Холодная грязная вода. Кафель, забрызганный ошметками осенней грязи, отвратительный запах грязных людей, стоящих рядом. Я ненавижу ГРЯЗЬ! Я не хочу находиться здесь, на этом вокзале, но я должен, должен!!! Ждать. Я должен дождаться этого проклятого поезда. Он будет на станции ровно через 23 минуты. Он обязан прибыть вовремя, иначе я просто не выдержу. Я не выдержу еще несколько лишних минут в этом дерьме. Стоять сейчас в вокзальном туалете, в десятый раз моя руки, или вернуться в жуткое помещение, именуемое вокзалом, набитое людьми, источающими запах пота и немытого тела, который ничуть не лучше запаха мочи, стоящего в туалете. Все отвратительно. Все!
Я ненавижу поезда, автобусы, маршрутки. В них постоянно толчется грязное и вонючее быдло. Хочу сесть в машину и мчаться вперед. До Севастополя от Курска всего полторы тысячи километров. Точнее, тысяча пятьсот сорок восемь. Мать обещала купить мне новенький «БМВ», когда я вернусь назад. Ну почему не сейчас? Я мог бы нестись по трассе на скорости 250 километров. Это такой кайф. Ни один наркоман не испытывал ничего подобного. Ехать, ощущая сотни лошадиных сил под своими ногами. Вдавил педаль в пол и полетел. И ничего не страшно. Там ведь серпантины. В горах люди очень часто разбиваются насмерть. Смерть! Как щекочет нервы это слово. Я очень люблю с ней играть. Иногда мне кажется, что она несется за мной, но я еще сильнее прибавляю скорость и ей снова меня не догнать. Даже после той аварии. «Мазда» помята, а я целехонек. Наверно, у машинок есть собственная смерть, и она гоняет на самых быстрых моделях. Но новенькому «БМВ» даже она будет нипочем.

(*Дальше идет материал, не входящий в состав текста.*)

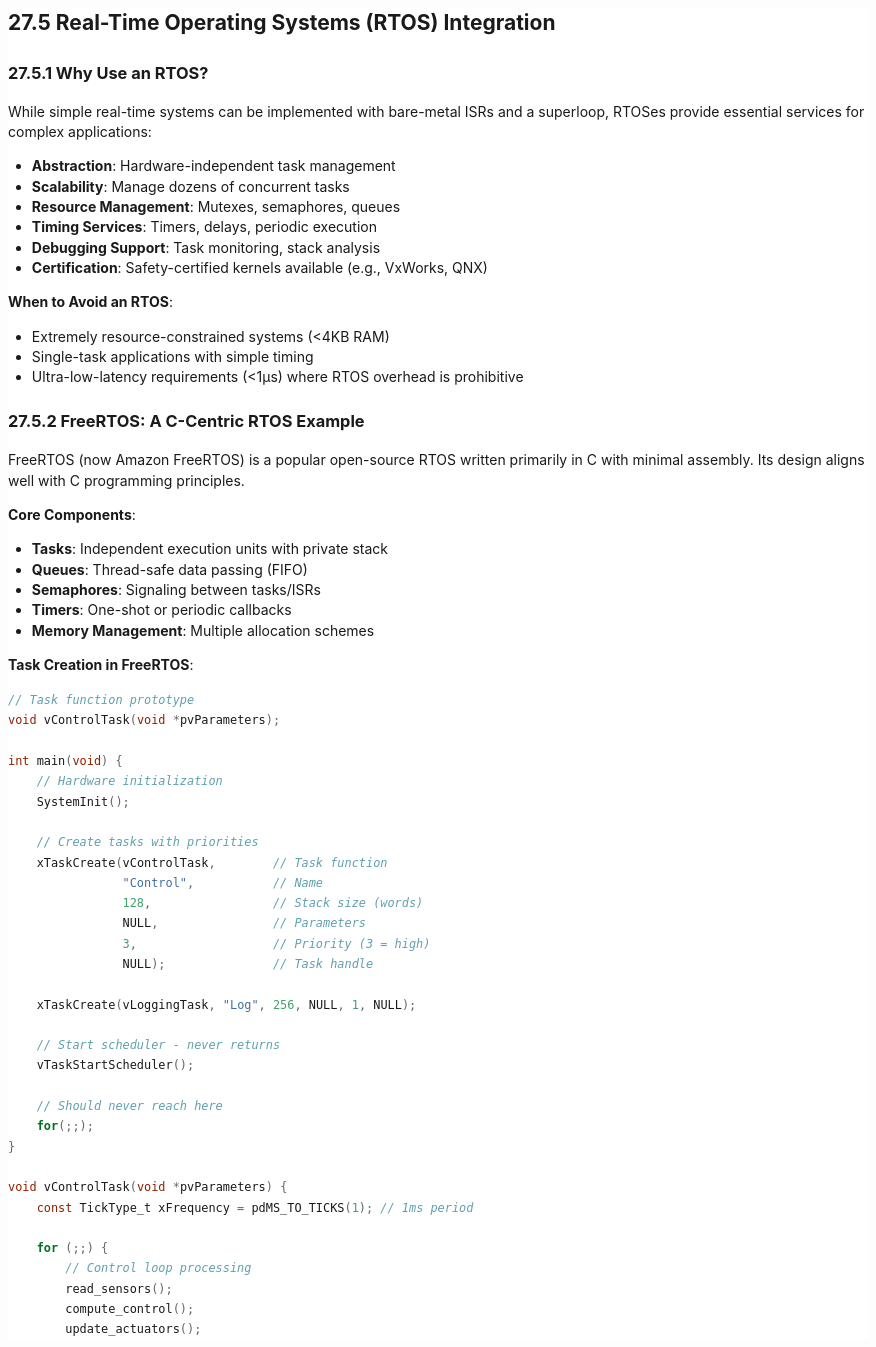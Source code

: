 ## 27.5 Real-Time Operating Systems (RTOS) Integration

### 27.5.1 Why Use an RTOS?

While simple real-time systems can be implemented with bare-metal ISRs and a superloop, RTOSes provide essential services for complex applications:

*   **Abstraction**: Hardware-independent task management
*   **Scalability**: Manage dozens of concurrent tasks
*   **Resource Management**: Mutexes, semaphores, queues
*   **Timing Services**: Timers, delays, periodic execution
*   **Debugging Support**: Task monitoring, stack analysis
*   **Certification**: Safety-certified kernels available (e.g., VxWorks, QNX)

**When to Avoid an RTOS**:
- Extremely resource-constrained systems (<4KB RAM)
- Single-task applications with simple timing
- Ultra-low-latency requirements (<1µs) where RTOS overhead is prohibitive

### 27.5.2 FreeRTOS: A C-Centric RTOS Example

FreeRTOS (now Amazon FreeRTOS) is a popular open-source RTOS written primarily in C with minimal assembly. Its design aligns well with C programming principles.

**Core Components**:
- **Tasks**: Independent execution units with private stack
- **Queues**: Thread-safe data passing (FIFO)
- **Semaphores**: Signaling between tasks/ISRs
- **Timers**: One-shot or periodic callbacks
- **Memory Management**: Multiple allocation schemes

**Task Creation in FreeRTOS**:
```c
// Task function prototype
void vControlTask(void *pvParameters);

int main(void) {
    // Hardware initialization
    SystemInit();
    
    // Create tasks with priorities
    xTaskCreate(vControlTask,        // Task function
                "Control",           // Name
                128,                 // Stack size (words)
                NULL,                // Parameters
                3,                   // Priority (3 = high)
                NULL);               // Task handle
    
    xTaskCreate(vLoggingTask, "Log", 256, NULL, 1, NULL);
    
    // Start scheduler - never returns
    vTaskStartScheduler();
    
    // Should never reach here
    for(;;);
}

void vControlTask(void *pvParameters) {
    const TickType_t xFrequency = pdMS_TO_TICKS(1); // 1ms period
    
    for (;;) {
        // Control loop processing
        read_sensors();
        compute_control();
        update_actuators();
```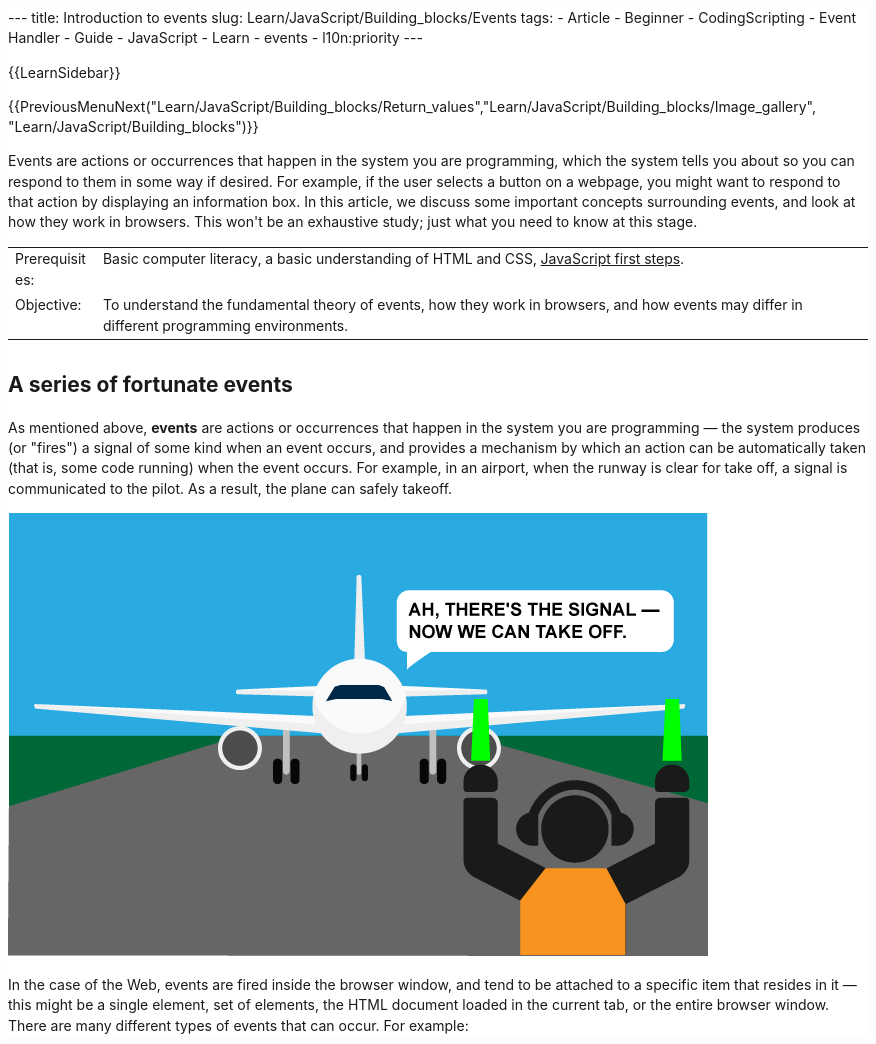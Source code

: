 --- title: Introduction to events slug: Learn/JavaScript/Building\_blocks/Events tags: - Article - Beginner - CodingScripting - Event Handler - Guide - JavaScript - Learn - events - l10n:priority ---

{{LearnSidebar}}

{{PreviousMenuNext("Learn/JavaScript/Building\_blocks/Return\_values","Learn/JavaScript/Building\_blocks/Image\_gallery", "Learn/JavaScript/Building\_blocks")}}

Events are actions or occurrences that happen in the system you are programming, which the system tells you about so you can respond to them in some way if desired. For example, if the user selects a button on a webpage, you might want to respond to that action by displaying an information box. In this article, we discuss some important concepts surrounding events, and look at how they work in browsers. This won't be an exhaustive study; just what you need to know at this stage.

<table><tbody><tr class="odd"><td>Prerequisites:</td><td>Basic computer literacy, a basic understanding of HTML and CSS, <a href="/en-US/docs/Learn/JavaScript/First_steps">JavaScript first steps</a>.</td></tr><tr class="even"><td>Objective:</td><td>To understand the fundamental theory of events, how they work in browsers, and how events may differ in different programming environments.</td></tr></tbody></table>

A series of fortunate events
----------------------------

As mentioned above, **events** are actions or occurrences that happen in the system you are programming — the system produces (or "fires") a signal of some kind when an event occurs, and provides a mechanism by which an action can be automatically taken (that is, some code running) when the event occurs. For example, in an airport, when the runway is clear for take off, a signal is communicated to the pilot. As a result, the plane can safely takeoff.

![](mdn-mozilla-events-runway.png)

In the case of the Web, events are fired inside the browser window, and tend to be attached to a specific item that resides in it — this might be a single element, set of elements, the HTML document loaded in the current tab, or the entire browser window. There are many different types of events that can occur. For example:
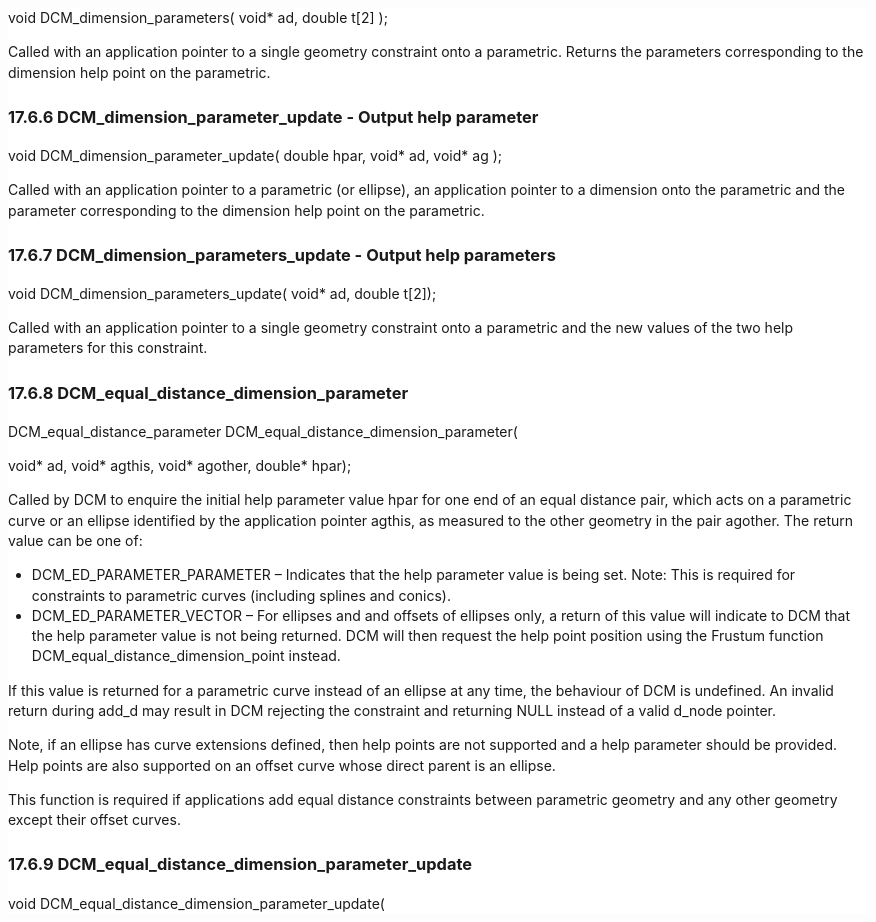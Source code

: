 void DCM\_dimension\_parameters( void\* ad, double t\[2\] );

Called with an application pointer to a single geometry constraint onto a parametric. 
Returns the parameters corresponding to the dimension help point on the parametric.

### 17.6.6 DCM\_dimension\_parameter\_update - Output help parameter

void DCM\_dimension\_parameter\_update( double hpar, void\* ad, void\* ag );

Called with an application pointer to a parametric (or ellipse), an application pointer to a dimension onto the parametric and the parameter corresponding to the dimension help point on the parametric.

### 17.6.7 DCM\_dimension\_parameters\_update - Output help parameters

void DCM\_dimension\_parameters\_update( void\* ad, double t\[2\]);

Called with an application pointer to a single geometry constraint onto a parametric and the new values of the two help parameters for this constraint.

### 17.6.8 DCM\_equal\_distance\_dimension\_parameter

DCM\_equal\_distance\_parameter DCM\_equal\_distance\_dimension\_parameter(

void\* ad, void\* agthis, void\* agother, double\* hpar);

Called by DCM to enquire the initial help parameter value hpar for one end of an equal distance pair, which acts on a parametric curve or an ellipse identified by the application pointer agthis, as measured to the other geometry in the pair agother. 
The return value can be one of:

- DCM\_ED\_PARAMETER\_PARAMETER – Indicates that the help parameter value is being set. 
Note: This is required for constraints to parametric curves (including splines and conics).
- DCM\_ED\_PARAMETER\_VECTOR – For ellipses and and offsets of ellipses only, a return of this value will indicate to DCM that the help parameter value is not being returned. 
DCM will then request the help point position using the Frustum function DCM\_equal\_distance\_dimension\_point instead.

If this value is returned for a parametric curve instead of an ellipse at any time, the behaviour of DCM is undefined. 
An invalid return during add\_d may result in DCM rejecting the constraint and returning NULL instead of a valid d\_node pointer.

Note, if an ellipse has curve extensions defined, then help points are not supported and a help parameter should be provided. 
Help points are also supported on an offset curve whose direct parent is an ellipse.

This function is required if applications add equal distance constraints between parametric geometry and any other geometry except their offset curves.

### 17.6.9 DCM\_equal\_distance\_dimension\_parameter\_update

void DCM\_equal\_distance\_dimension\_parameter\_update(
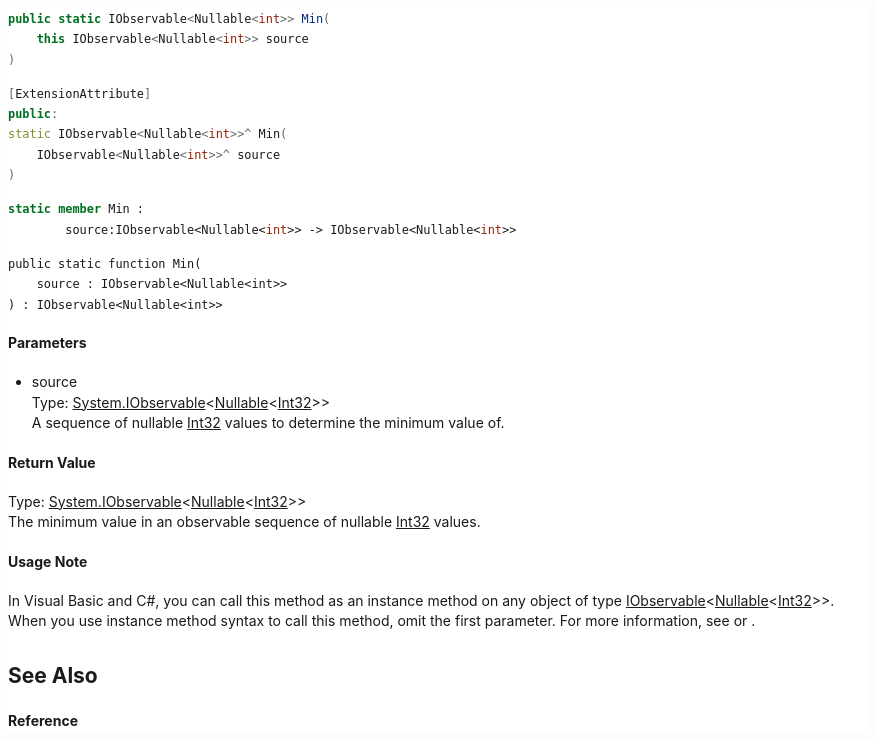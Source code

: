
 ```csharp
public static IObservable<Nullable<int>> Min(
    this IObservable<Nullable<int>> source
)
```

```c++
[ExtensionAttribute]
public:
static IObservable<Nullable<int>>^ Min(
    IObservable<Nullable<int>>^ source
)
```

```fsharp
static member Min : 
        source:IObservable<Nullable<int>> -> IObservable<Nullable<int>> 
```

```jscript
public static function Min(
    source : IObservable<Nullable<int>>
) : IObservable<Nullable<int>>
```

#### Parameters

- source  
  Type: [System.IObservable](https://msdn.microsoft.com/en-us/library/Dd990377)\<[Nullable](https://msdn.microsoft.com/en-us/library/b3h38hb0)\<[Int32](https://msdn.microsoft.com/en-us/library/td2s409d)\>\>  
  A sequence of nullable [Int32](https://msdn.microsoft.com/en-us/library/td2s409d) values to determine the minimum value of.

#### Return Value

Type: [System.IObservable](https://msdn.microsoft.com/en-us/library/Dd990377)\<[Nullable](https://msdn.microsoft.com/en-us/library/b3h38hb0)\<[Int32](https://msdn.microsoft.com/en-us/library/td2s409d)\>\>  
The minimum value in an observable sequence of nullable [Int32](https://msdn.microsoft.com/en-us/library/td2s409d) values.

#### Usage Note

In Visual Basic and C\#, you can call this method as an instance method on any object of type [IObservable](https://msdn.microsoft.com/en-us/library/Dd990377)\<[Nullable](https://msdn.microsoft.com/en-us/library/b3h38hb0)\<[Int32](https://msdn.microsoft.com/en-us/library/td2s409d)\>\>. When you use instance method syntax to call this method, omit the first parameter. For more information, see [](https://msdn.microsoft.com/en-us/library/Bb384936) or [](https://msdn.microsoft.com/en-us/library/Bb383977).

## See Also

#### Reference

Я подошел к расписанию. На четвертой строке сверху написан мой маршрут. Поезд «Москва – Краснодар». Он отправлялся с третьего пути. В потом пересадка на автобус до Крыма. И на срочно сиденье наверняка окажется толстая потная тётка. Или ещё хуже: мамаша с маленьким сопливым дитем. Это будет ужасно!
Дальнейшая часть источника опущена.